Dataset items
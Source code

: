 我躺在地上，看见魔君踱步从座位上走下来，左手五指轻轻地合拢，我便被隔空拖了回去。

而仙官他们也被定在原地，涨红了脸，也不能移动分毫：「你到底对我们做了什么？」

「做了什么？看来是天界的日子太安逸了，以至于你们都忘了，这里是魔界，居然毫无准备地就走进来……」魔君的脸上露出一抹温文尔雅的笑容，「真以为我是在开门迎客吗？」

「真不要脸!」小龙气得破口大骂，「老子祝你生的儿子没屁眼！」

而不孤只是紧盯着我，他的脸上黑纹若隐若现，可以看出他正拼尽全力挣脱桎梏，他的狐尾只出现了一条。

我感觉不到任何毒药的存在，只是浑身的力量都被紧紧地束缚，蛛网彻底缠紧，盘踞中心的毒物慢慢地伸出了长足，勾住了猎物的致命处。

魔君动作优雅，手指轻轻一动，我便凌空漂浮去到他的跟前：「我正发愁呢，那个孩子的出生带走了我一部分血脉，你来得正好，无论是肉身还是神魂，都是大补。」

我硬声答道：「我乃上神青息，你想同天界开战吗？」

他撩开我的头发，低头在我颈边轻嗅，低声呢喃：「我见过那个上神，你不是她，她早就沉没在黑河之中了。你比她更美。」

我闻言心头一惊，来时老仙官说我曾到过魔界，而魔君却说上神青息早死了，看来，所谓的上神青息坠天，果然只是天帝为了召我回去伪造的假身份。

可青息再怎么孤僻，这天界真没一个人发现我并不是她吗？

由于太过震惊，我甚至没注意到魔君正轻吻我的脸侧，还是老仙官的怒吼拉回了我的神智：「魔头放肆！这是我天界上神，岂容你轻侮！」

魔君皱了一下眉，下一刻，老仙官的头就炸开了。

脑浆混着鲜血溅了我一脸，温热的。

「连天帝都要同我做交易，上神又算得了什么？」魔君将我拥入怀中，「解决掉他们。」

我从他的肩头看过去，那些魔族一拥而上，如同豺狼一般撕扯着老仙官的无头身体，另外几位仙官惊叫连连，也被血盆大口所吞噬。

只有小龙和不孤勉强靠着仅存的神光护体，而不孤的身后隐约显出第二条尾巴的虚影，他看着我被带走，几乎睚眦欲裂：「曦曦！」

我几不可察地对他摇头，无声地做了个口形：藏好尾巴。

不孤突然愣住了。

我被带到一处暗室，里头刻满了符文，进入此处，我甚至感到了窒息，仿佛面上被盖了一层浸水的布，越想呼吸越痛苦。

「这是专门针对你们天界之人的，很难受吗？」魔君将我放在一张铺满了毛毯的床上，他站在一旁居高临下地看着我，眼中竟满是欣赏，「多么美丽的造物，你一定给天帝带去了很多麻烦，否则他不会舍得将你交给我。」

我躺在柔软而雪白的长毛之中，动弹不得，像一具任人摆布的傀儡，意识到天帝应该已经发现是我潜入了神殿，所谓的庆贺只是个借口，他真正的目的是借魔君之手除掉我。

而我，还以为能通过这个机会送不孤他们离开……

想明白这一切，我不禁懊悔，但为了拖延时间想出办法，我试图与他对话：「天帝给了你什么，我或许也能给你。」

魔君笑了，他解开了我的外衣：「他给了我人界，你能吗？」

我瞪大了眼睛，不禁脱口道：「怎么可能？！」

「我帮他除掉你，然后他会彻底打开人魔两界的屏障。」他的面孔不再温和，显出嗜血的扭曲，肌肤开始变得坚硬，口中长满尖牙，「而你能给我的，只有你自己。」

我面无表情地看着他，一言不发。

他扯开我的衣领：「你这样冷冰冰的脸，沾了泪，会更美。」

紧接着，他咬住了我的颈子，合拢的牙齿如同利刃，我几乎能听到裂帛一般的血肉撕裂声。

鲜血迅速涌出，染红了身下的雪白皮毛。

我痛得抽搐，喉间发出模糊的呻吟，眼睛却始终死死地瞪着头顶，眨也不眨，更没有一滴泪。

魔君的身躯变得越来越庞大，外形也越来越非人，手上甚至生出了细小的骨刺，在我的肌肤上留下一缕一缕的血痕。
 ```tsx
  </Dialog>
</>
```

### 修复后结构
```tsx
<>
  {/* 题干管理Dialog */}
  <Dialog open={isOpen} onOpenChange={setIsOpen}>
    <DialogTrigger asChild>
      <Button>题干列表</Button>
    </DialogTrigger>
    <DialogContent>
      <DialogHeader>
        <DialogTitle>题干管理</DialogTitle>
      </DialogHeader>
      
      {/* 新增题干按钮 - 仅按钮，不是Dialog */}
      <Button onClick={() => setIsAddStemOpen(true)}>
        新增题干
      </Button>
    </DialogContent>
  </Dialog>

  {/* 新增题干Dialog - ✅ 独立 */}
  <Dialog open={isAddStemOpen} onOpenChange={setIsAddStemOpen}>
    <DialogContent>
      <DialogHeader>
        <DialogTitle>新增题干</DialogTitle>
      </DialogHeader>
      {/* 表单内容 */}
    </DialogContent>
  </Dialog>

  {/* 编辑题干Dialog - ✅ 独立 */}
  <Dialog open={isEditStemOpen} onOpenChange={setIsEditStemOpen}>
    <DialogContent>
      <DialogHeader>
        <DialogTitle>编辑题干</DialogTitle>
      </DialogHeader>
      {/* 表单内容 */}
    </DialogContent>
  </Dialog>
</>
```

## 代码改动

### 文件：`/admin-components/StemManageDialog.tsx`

▸ Problem statement: Would you please copy exactly the part of the entries above that begins at the line containing "魔君皱了一下眉，下一刻，老仙官的头就炸开了。" and ends at the line containing "他扯开我的衣领：「你这样冷冰冰的脸，沾了泪，会更美。」", both lines included?

▸ Your solution:
魔君皱了一下眉，下一刻，老仙官的头就炸开了。

脑浆混着鲜血溅了我一脸，温热的。

「连天帝都要同我做交易，上神又算得了什么？」魔君将我拥入怀中，「解决掉他们。」

我从他的肩头看过去，那些魔族一拥而上，如同豺狼一般撕扯着老仙官的无头身体，另外几位仙官惊叫连连，也被血盆大口所吞噬。

只有小龙和不孤勉强靠着仅存的神光护体，而不孤的身后隐约显出第二条尾巴的虚影，他看着我被带走，几乎睚眦欲裂：「曦曦！」

我几不可察地对他摇头，无声地做了个口形：藏好尾巴。

不孤突然愣住了。

我被带到一处暗室，里头刻满了符文，进入此处，我甚至感到了窒息，仿佛面上被盖了一层浸水的布，越想呼吸越痛苦。

「这是专门针对你们天界之人的，很难受吗？」魔君将我放在一张铺满了毛毯的床上，他站在一旁居高临下地看着我，眼中竟满是欣赏，「多么美丽的造物，你一定给天帝带去了很多麻烦，否则他不会舍得将你交给我。」

我躺在柔软而雪白的长毛之中，动弹不得，像一具任人摆布的傀儡，意识到天帝应该已经发现是我潜入了神殿，所谓的庆贺只是个借口，他真正的目的是借魔君之手除掉我。

而我，还以为能通过这个机会送不孤他们离开……

想明白这一切，我不禁懊悔，但为了拖延时间想出办法，我试图与他对话：「天帝给了你什么，我或许也能给你。」

魔君笑了，他解开了我的外衣：「他给了我人界，你能吗？」

我瞪大了眼睛，不禁脱口道：「怎么可能？！」

「我帮他除掉你，然后他会彻底打开人魔两界的屏障。」他的面孔不再温和，显出嗜血的扭曲，肌肤开始变得坚硬，口中长满尖牙，「而你能给我的，只有你自己。」

我面无表情地看着他，一言不发。

他扯开我的衣领：「你这样冷冰冰的脸，沾了泪，会更美。」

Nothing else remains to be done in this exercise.